It had been the longest-running brothel (est. 1844) in the US til Marvin Zindler, a zealous TV newsman from Houston, stuck his nose into the affairs of madam Edna Milton.
Texas state attorney general, John Hill, was Zindler’s governmental mole who supplied the newsman with inside tips on the operation.
Zindler caught a fierce ass-whipping from local Sheriff TJ Flournoy for his troubles. When Mr. Zindler returned to La Grange a year and a half after his TV piece ran, Flournoy saw his chance and pounced, dragging Zindler from his black 1975 Continental Mark IV, and beating him from pillar to post, breaking his ribs and snatching his toupee right off his dome-then stomping it into the rich Fayette County dirt.
A fitting treatment for a puritan.
“That man just went completely wild” railed Zindler.
Jessie Williams and Grace Koplan founded the Chicken Ranch, first in downtown La Grange on Travis Street in a ‘wretched hotel’ then on the outskirts of town on an 11 acre tract on Rocky Creek Road that they purchased for $700.
Back then bawdy houses dotted the Texas countryside and folks didn’t pay them much mind. Eventually the Great Depression hit and customers began showing up with chickens under their arms as payment for sexual favors. The rule was one chicken for one screw. The whorehouse paid their taxes as a poultry operation.
Thus was born the nickname replacing the more austere ‘Jessie Williams Fashionable Boarding House’.
Fresh off his humiliating beating, Zindler returned to Houston where he sued the sheriff for $3 million.Flournoy had been in office since 1946 and his constituents were not going to allow their high sheriff to take a hit on his bank account; they rallied around him and raised enough hush money to make Zindler go away. The exact amount was never revealed.
After the settlement was reached, Sheriff Flournoy advised Zindler to not return to La Grange for “one thousand years”
In late July 1973 Texas governor Dolph Briscoe, Attorney General John Hill and his First Assistant, Larry York, director of the Governor’s Criminal Council Mack Wallace, Department of Public Safety Director Col. Pat Spier, Secretary of State Mark White, the governor’s executive assistant Charles Purnell, and press secretary Robert Hardesty met in the governor’s office following Marvin Zindler’s demands for an audience.

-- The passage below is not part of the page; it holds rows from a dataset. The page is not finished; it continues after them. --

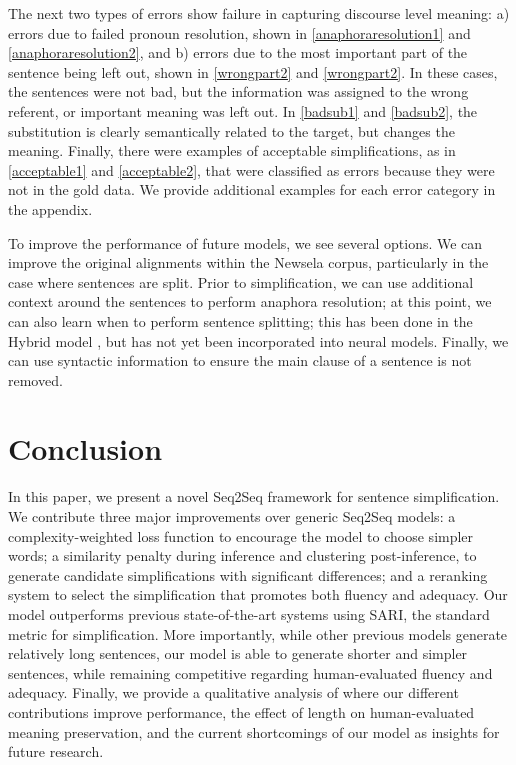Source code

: \documentclass[11pt,a4paper]{article}
\begin{document}
The next two types of errors show failure in capturing discourse level meaning: a) errors due to failed pronoun resolution, shown in \ref{anaphoraresolution1} and \ref{anaphoraresolution2}, and b) errors due to the most important part of the sentence being left out, shown in \ref{wrongpart2} and \ref{wrongpart2}. In these cases, the sentences were not bad, but the information was assigned to the wrong referent, or important meaning was left out. In \ref{badsub1} and \ref{badsub2}, the substitution is clearly semantically related to the target, but changes the meaning. Finally, there were examples of acceptable simplifications, as in \ref{acceptable1} and \ref{acceptable2}, that were classified as errors because they were not in the gold data. We provide additional examples for each error category in the appendix.

To improve the performance of future models, we see several options. We can improve the original alignments within the Newsela corpus, particularly in the case where sentences are split. Prior to simplification, we can use additional context around the sentences to perform anaphora resolution; at this point, we can also learn when to perform sentence splitting; this has been done in the Hybrid model \cite{narayan2014hybrid}, but has not yet been incorporated into neural models. Finally, we can use syntactic information to ensure the main clause of a sentence is not removed.

\section{Conclusion}

In this paper, we present a novel Seq2Seq framework for sentence simplification. We contribute three major improvements over generic Seq2Seq models: a complexity-weighted loss function to encourage the model to choose simpler words; a similarity penalty during inference and clustering post-inference, to generate candidate simplifications with significant differences; and a reranking system to select the simplification that promotes both fluency and adequacy. Our model outperforms previous state-of-the-art systems using SARI, the standard metric for simplification. More importantly, while other previous models generate relatively long sentences, our model is able to generate shorter and simpler sentences, while remaining competitive regarding human-evaluated fluency and adequacy. Finally, we provide a qualitative analysis of where our different contributions improve performance, the effect of length on human-evaluated meaning preservation, and the current shortcomings of our model as insights for future research. 
\end{document}

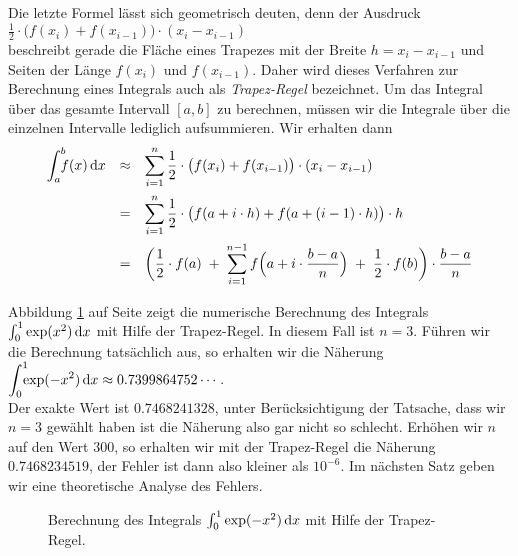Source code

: Die letzte Formel l\"asst sich geometrisch deuten, denn der Ausdruck 
\\[0.2cm]
\hspace*{1.3cm}
$\frac{1}{2} \cdot  \bigl(f(x_{i}) + f(x_{i-1})\bigr) \cdot  (x_{i} - x_{i-1})$
\\[0.2cm]
beschreibt gerade die Fl\"ache eines Trapezes mit der Breite $h = x_i - x_{i-1}$ und  Seiten
der L\"ange $f(x_i)$ und $f(x_{i-1})$. Daher wird dieses Verfahren zur Berechnung eines Integrals auch als 
\emph{Trapez-Regel} bezeichnet.
Um das Integral \"uber das gesamte Intervall $[a,b]$ zu berechnen,
m\"ussen wir die Integrale \"uber die einzelnen Intervalle lediglich aufsummieren.  Wir erhalten dann 
$$
\begin{array}[t]{lcl}
 \dint{a}{b} f(x)\,\dr x & \approx & \ds
       \sum\limits_{i=1}^n \frac{1}{2} \cdot \bigl(f(x_i) + f(x_{i-1})\bigr) \cdot (x_i-x_{i-1})  
       \\[0.5cm]
 & = & \ds
       \sum\limits_{i=1}^n \frac{1}{2} \cdot \bigl(f(a+i\cdot h) + f(a+(i-1)\cdot h)\bigr) \cdot  h  \\[0.5cm]
 & = & \ds
       \biggl(\frac{1}{2}\cdot f(a) \;+\; \sum\limits_{i=1}^{n-1} f\Bigl(a+i\cdot \frac{b-a}{n}\Bigr)\;+\;\frac{1}{2}\cdot f(b)\biggr) \cdot  \frac{b-a}{n}  \\[0.5cm]
\end{array}
$$
Abbildung \ref{fig:trapezoidal.eps} auf Seite \pageref{fig:trapezoidal.eps} zeigt die
numerische Berechnung des Integrals $\int_0^1 \exp(x^2)\,\textrm{d} x $ mit Hilfe der Trapez-Regel.
In diesem Fall ist $n=3$.
F\"uhren wir die Berechnung tats\"achlich aus, so erhalten wir die N\"aherung 
\\[0.2cm]
\hspace*{1.3cm}
$\dint{0}{1} \exp(-x^2)\,\dr x \approx 0.7399864752\cdots$.
\\[0.2cm]
Der exakte Wert ist $0.7468241328$, unter Ber\"ucksichtigung der Tatsache, dass wir $n=3$
gew\"ahlt haben ist die N\"aherung also gar nicht so schlecht.   Erh\"ohen wir $n$ auf den Wert 
$300$, so erhalten wir mit der Trapez-Regel die N\"aherung $0.7468234519$, der Fehler ist
dann also kleiner als $10^{-6}$.  Im n\"achsten Satz geben wir eine theoretische Analyse des
Fehlers.

\begin{figure}[!h]
  \centering
   \caption{Berechnung des Integrals  $\int_0^1 \exp(-x^2)\, \textrm{d} x$ mit Hilfe der Trapez-Regel.}
  \label{fig:trapezoidal.eps}
\end{figure}

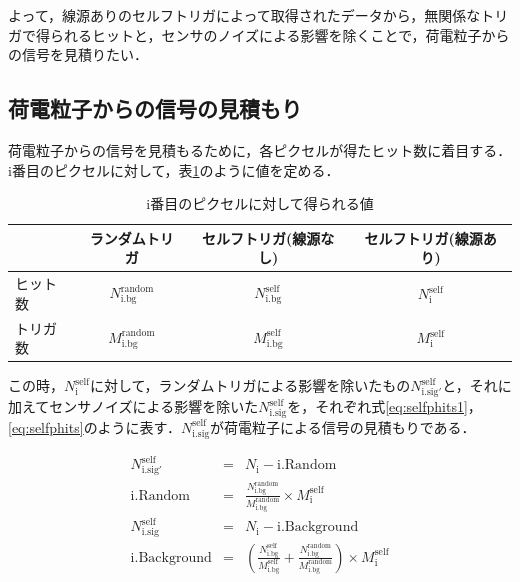 よって，線源ありのセルフトリガによって取得されたデータから，無関係なトリガで得られるヒットと，センサのノイズによる影響を除くことで，荷電粒子からの信号を見積りたい．

\subsection*{荷電粒子からの信号の見積もり}
荷電粒子からの信号を見積もるために，各ピクセルが得たヒット数に着目する．i番目のピクセルに対して，表\ref{tab:selfpara}のように値を定める．
  \begin{table}[h]
    \centering
    \caption{i番目のピクセルに対して得られる値}
    \begin{tabular} {l|ccc} \hline
      & ランダムトリガ & セルフトリガ(線源なし) & セルフトリガ(線源あり) \\ \hline \hline
      ヒット数 & $N_{\mathrm{i.bg}}^{\mathrm{random}}$& $N_{\mathrm{i.bg}}^{\mathrm{self}}$ & $N_{\mathrm{i}}^{\mathrm{self}}$ \\
      トリガ数 & $M_{\mathrm{i.bg}}^{\mathrm{random}}$ & $M_{\mathrm{i.bg}}^{\mathrm{self}}$& $M_{\mathrm{i}}^{\mathrm{self}}$\\ \hline
    \end{tabular}
    \label{tab:selfpara}
  \end{table}


この時，$N_{\mathrm{i}}^{\mathrm{self}}$に対して，ランダムトリガによる影響を除いたもの$N_{\mathrm{i.sig'}}^{\mathrm{self}}$と，それに加えてセンサノイズによる影響を除いた$N_{\mathrm{i.sig}}^{\mathrm{self}}$を，それぞれ式\ref{eq:selfphits1}，\ref{eq:selfphits}のように表す．$N_{\mathrm{i.sig}}^{\mathrm{self}}$が荷電粒子による信号の見積もりである．
  
\begin{eqnarray}
  \label{eq:selfphits1}
  N_{\mathrm{i.sig'}}^{\mathrm{self}} &=& N_{\mathrm{i}} - \mathrm{i.Random} \\
  \mathrm{i.Random} &=& \frac{N_{\mathrm{i.bg}}^{\mathrm{random}}}{M_{\mathrm{i.bg}}^{\mathrm{random}}} \times M_{\mathrm{i}}^{\mathrm{self}}\\ \nonumber
  \label{eq:selfphits}
  N_{\mathrm{i.sig}}^{\mathrm{self}} &=& N_{\mathrm{i}} - \mathrm{i.Background} \\
  \mathrm{i.Background} &=& \left(\frac{N_{\mathrm{i.bg}}^{\mathrm{self}}}{M_{\mathrm{i.bg}}^{\mathrm{self}}} + \frac{N_{\mathrm{i.bg}}^{\mathrm{random}}}{M_{\mathrm{i.bg}}^{\mathrm{random}}} \right) \times M_{\mathrm{i}}^{\mathrm{self}} \nonumber
\end{eqnarray}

The group of battle-hardened politicos discussed the hot topic of the Chicken Ranch and what they were going to do about it.
At first Briscoe expressed surprise that the business was still in operation. Spier admitted that it was and had been investigated for organized crime ties but none had been found. The media ramifications of a possible closure were bandied about with Hardesty saying “…they’re going to have a field day if you shut it down and they’re going to come down on you like a ton of bricks if you don’t shut it down. Zindler will see to that.”
Secretary of state Mark White finally delivered the death blow “Governor, I don’t see that you have any choice.”
Briscoe spoke to Department of Public Safety Director Spier, “Pat, we need to enforce the law.”
And that was the end of the Chicken Ranch.